Ulcus cruris entsteht, wenn das Gewebe am Unterschenkel dauerhaft nicht ausreichend mit Sauerstoff versorgt wird. Als Ursache liegt meist eine chronische Veneninsuffizienz vor (beim Ulcus cruris venosum): Die Venenklappen versagen, Blut staut sich, der Gewebedruck steigt und kleine Wunden können nicht mehr abheilen.
Ist Ulcus cruris schlimm?
Ja. Unbehandelt oder schlecht behandelt kann sich die Wunde, chronisch infizieren und im schlimmsten Fall zu Sepsis oder Amputation führen. Mit der richtigen Behandlung, vor allem Kompressionstherapie und professionellem Wundmanagement, ist eine Abheilung in den meisten Fällen möglich.
Ulcus cruris: Wie lange dauert die Heilung?
Die Heilungsdauer variiert stark. Mit konsequenter Behandlung heilen viele Wunden innerhalb von drei bis sechs Monaten. Großflächige oder tiefe Wunden können ein Jahr oder länger brauchen. Ohne Behandlung der Grundursache (Veneninsuffizienz, Durchblutungsstörung) heilt Ulcus nicht dauerhaft ab.
Was ist Ulcus cruris venosum?
Ulcus cruris venosum ist die häufigste Form des offenen Beins, entsteht durch eine chronische Veneninsuffizienz und liegt typischerweise am Innenknöchel.

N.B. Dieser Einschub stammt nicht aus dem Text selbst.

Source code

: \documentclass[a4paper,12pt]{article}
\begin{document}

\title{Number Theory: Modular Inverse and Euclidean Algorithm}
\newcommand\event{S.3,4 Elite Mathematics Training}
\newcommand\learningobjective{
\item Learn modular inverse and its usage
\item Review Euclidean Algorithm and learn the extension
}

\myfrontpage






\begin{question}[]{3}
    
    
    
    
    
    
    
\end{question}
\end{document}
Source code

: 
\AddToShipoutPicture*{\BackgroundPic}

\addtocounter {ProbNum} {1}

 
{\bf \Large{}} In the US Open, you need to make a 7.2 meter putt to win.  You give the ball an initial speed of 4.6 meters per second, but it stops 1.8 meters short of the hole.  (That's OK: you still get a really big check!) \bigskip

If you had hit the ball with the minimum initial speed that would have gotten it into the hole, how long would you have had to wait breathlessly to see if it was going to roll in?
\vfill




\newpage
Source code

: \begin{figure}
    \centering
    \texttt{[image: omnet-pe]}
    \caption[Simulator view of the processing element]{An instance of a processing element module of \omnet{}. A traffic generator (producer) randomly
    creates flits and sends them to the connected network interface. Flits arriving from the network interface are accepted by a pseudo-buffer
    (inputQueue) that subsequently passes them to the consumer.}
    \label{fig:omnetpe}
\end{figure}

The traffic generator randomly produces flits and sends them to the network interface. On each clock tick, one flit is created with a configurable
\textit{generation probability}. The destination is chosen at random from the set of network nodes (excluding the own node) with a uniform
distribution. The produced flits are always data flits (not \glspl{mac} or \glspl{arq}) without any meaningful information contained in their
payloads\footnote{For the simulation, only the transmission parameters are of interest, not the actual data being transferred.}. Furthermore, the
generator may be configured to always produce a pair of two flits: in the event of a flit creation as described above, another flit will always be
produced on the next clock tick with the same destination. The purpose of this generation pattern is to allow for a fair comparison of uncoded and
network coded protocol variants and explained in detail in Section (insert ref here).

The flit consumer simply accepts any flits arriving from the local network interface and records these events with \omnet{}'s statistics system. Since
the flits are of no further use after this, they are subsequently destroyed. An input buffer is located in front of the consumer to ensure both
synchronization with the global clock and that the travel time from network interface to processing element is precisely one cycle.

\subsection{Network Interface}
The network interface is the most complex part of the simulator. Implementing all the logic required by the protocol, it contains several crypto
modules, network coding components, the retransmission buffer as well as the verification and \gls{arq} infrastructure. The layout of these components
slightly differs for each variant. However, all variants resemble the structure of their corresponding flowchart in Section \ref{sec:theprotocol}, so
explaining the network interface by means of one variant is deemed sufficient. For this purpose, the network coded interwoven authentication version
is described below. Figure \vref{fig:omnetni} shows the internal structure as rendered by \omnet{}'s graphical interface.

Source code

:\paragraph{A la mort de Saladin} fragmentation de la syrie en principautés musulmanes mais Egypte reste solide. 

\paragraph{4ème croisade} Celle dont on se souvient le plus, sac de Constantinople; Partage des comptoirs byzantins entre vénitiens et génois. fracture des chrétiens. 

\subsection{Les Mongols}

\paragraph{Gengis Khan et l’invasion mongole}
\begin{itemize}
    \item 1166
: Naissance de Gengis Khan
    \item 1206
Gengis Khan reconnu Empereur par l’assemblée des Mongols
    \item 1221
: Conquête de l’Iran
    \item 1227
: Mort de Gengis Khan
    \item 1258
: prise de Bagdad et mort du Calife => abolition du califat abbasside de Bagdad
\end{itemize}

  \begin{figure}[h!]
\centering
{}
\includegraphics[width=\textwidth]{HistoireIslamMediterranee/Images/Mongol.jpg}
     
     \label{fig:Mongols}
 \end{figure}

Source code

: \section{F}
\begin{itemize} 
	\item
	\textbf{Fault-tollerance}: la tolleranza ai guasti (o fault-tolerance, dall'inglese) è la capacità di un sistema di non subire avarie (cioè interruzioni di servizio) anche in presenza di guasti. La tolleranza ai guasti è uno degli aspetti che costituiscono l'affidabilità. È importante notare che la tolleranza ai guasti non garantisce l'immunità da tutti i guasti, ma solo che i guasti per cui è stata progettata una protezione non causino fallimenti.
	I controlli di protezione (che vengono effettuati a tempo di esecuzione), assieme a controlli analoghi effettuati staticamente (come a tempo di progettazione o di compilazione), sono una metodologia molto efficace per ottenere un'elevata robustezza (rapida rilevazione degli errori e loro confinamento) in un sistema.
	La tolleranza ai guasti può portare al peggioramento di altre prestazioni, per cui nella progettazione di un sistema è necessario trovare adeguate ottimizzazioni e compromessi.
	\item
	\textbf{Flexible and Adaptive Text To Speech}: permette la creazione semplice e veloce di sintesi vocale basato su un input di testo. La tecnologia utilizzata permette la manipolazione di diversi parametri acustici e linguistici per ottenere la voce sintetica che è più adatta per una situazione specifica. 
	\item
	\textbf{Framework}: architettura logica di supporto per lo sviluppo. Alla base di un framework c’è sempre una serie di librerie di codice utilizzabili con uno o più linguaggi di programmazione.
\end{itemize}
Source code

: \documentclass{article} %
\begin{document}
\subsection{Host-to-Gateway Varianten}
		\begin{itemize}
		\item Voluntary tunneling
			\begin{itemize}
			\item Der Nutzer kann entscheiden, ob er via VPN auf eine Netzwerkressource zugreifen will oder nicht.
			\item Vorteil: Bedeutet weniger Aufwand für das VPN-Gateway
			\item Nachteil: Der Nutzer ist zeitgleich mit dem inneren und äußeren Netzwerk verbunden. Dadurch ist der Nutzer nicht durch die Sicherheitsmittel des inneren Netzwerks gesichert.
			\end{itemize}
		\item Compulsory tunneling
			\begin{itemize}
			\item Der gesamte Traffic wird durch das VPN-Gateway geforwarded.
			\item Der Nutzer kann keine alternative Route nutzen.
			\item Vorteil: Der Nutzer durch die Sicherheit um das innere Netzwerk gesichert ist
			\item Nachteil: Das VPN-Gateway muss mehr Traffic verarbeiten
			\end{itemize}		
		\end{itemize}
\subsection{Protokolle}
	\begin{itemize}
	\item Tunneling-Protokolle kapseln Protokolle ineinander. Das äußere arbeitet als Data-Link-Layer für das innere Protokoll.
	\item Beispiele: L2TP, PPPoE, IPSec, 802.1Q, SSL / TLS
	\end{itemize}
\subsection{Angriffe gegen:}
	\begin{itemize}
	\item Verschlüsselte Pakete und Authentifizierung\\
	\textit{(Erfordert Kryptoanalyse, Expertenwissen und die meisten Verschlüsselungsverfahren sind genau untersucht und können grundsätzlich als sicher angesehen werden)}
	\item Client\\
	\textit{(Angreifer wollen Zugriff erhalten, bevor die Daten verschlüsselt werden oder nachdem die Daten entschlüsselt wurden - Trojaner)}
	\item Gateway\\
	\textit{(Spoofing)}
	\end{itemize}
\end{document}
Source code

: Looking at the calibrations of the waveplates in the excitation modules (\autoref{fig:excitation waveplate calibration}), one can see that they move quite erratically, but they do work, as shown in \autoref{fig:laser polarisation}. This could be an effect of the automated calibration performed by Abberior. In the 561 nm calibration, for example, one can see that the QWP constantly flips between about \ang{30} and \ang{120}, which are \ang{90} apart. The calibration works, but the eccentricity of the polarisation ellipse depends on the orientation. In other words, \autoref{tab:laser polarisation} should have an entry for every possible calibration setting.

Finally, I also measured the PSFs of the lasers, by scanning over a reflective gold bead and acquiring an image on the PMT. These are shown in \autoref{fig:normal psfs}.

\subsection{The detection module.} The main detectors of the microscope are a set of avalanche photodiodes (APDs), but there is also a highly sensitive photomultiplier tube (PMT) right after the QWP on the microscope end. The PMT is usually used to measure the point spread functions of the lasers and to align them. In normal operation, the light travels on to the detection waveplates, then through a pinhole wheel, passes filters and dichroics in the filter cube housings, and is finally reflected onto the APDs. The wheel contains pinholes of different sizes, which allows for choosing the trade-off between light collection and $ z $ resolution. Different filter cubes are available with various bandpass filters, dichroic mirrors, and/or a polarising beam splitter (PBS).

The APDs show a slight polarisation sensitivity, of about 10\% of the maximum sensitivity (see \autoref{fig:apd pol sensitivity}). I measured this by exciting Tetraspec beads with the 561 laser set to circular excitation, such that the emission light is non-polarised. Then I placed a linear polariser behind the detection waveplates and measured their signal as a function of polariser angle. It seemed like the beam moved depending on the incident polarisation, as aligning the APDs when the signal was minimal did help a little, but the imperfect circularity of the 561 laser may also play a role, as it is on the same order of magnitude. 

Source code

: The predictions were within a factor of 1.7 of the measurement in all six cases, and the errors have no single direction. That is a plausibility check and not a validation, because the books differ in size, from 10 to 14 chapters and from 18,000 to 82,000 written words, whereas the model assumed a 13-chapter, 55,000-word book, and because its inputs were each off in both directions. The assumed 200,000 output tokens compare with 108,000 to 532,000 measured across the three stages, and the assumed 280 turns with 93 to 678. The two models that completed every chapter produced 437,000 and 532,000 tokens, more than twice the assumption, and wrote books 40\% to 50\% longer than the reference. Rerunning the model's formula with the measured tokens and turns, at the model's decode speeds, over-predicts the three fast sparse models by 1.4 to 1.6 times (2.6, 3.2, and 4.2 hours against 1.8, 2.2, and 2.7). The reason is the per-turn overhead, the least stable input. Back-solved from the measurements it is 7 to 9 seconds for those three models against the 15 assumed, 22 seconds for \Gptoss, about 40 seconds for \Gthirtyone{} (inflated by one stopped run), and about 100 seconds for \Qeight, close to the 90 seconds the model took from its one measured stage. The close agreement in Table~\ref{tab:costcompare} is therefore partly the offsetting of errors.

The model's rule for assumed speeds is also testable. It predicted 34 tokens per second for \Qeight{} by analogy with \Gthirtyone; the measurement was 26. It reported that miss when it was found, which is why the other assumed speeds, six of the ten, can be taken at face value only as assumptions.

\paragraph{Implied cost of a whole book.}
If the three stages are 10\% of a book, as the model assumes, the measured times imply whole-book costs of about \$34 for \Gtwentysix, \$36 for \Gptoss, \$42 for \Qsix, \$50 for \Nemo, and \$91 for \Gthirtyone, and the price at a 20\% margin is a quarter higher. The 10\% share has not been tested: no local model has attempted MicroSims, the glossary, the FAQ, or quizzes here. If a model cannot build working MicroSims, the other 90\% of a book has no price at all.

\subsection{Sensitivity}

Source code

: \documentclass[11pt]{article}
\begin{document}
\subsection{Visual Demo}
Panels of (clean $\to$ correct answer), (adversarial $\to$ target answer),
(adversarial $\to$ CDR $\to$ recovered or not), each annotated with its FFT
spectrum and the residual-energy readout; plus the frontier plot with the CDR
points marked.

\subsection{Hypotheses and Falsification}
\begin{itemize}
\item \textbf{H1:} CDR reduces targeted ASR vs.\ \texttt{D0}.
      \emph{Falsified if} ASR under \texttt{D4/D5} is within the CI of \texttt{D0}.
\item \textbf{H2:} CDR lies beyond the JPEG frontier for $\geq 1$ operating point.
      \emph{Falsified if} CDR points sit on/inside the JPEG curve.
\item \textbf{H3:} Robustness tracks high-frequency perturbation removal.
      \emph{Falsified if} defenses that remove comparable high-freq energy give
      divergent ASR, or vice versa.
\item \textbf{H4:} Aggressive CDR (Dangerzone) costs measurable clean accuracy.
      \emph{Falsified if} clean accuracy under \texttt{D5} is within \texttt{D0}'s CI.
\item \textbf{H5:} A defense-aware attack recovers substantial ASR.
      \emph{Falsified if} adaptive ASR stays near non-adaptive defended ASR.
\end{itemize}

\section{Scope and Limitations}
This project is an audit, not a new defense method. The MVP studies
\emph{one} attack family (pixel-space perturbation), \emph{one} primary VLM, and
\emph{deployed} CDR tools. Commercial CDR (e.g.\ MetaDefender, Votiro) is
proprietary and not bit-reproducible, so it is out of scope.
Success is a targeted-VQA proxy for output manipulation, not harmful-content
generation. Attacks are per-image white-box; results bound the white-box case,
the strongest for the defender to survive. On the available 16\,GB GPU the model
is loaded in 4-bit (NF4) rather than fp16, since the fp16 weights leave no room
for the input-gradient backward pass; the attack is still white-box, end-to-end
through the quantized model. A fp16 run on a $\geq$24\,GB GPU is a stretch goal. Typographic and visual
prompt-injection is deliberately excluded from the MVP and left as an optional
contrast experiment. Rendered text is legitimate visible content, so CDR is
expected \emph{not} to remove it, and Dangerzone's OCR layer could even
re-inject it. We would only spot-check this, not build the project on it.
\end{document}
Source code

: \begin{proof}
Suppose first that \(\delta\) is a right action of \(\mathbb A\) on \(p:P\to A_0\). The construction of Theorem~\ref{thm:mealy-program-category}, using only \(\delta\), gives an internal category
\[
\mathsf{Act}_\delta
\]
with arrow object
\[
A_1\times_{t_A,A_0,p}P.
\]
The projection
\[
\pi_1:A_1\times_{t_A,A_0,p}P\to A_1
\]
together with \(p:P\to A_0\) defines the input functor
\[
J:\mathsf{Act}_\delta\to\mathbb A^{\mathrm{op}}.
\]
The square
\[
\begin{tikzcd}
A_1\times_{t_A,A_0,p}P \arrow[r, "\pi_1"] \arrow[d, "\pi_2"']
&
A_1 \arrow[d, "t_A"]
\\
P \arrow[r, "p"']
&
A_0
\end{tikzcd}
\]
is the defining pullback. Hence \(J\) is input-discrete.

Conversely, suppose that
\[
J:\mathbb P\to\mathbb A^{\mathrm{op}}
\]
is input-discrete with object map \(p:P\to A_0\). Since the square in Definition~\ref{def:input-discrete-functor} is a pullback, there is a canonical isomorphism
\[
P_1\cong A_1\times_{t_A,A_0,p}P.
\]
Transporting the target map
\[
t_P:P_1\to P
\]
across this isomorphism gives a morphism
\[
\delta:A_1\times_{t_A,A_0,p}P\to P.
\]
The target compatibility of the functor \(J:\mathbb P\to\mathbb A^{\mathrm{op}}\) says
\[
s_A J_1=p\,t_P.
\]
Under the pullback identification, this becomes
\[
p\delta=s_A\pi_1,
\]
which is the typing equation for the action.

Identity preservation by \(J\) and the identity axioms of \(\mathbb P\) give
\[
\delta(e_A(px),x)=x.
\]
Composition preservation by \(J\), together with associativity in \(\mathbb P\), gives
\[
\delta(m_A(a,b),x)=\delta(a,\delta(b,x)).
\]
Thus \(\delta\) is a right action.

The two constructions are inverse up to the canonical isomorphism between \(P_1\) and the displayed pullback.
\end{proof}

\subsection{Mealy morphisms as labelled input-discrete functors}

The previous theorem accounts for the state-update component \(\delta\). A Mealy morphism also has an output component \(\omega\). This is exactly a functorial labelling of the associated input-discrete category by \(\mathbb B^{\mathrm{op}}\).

Die wichtigste Behandlung ist die Kompressionstherapie in Kombination mit fachgerechter Wundversorgung.
Wie erkenne ich, ob die Wunde infiziert ist?
Anzeichen einer infizierten Wunde sind zunehmende Rötung, Wärme und Schwellung, starke Schmerzzunahme, übelriechende Wundsekretion sowie Fieber oder allgemeines Krankheitsgefühl. Bei diesen Zeichen ist sofort ärztliche Hilfe notwendig.
Kann Ulcus cruris vollständig heilen?
Ja, häufig ist eine vollständige Heilung möglich. Entscheidend ist die konsequente und langfristige Behandlung. Auch nach der Abheilung müssen die Ursachen (z. B. Veneninsuffizienz) weiter behandelt werden, um einen Rückfall zu verhindern.
Welche Verbände werden bei einem Ulcus cruris eingesetzt?
Je nach Wundzustand werden unterschiedliche Wundauflagen verwendet: Hydrokolloide oder Schaumstoffverbände für nässende Wunden, Alginatverbände bei stark sezernierenden Wunden, antiseptische Auflagen bei Infektionsverdacht. Die Wahl der richtigen Wundauflage ist Aufgabe einer Wundmanagement-Fachkraft.
Kann ich die Wunde zu Hause selbst versorgen?
Die Grundversorgung durch Verbandswechsel, Beobachten, Dokumentieren und Kompressionsstrümpfe kann mit Anleitung durch pflegende Angehörige übernommen werden. Die fachliche Kontrolle, die Auswahl der Wundauflagen sowie die Behandlung der Grunderkrankung gehören jedoch in professionelle Hände. Hauskrankenpflege mit Wundmanagement-Kompetenz bildet dafür die ideale Unterstützung.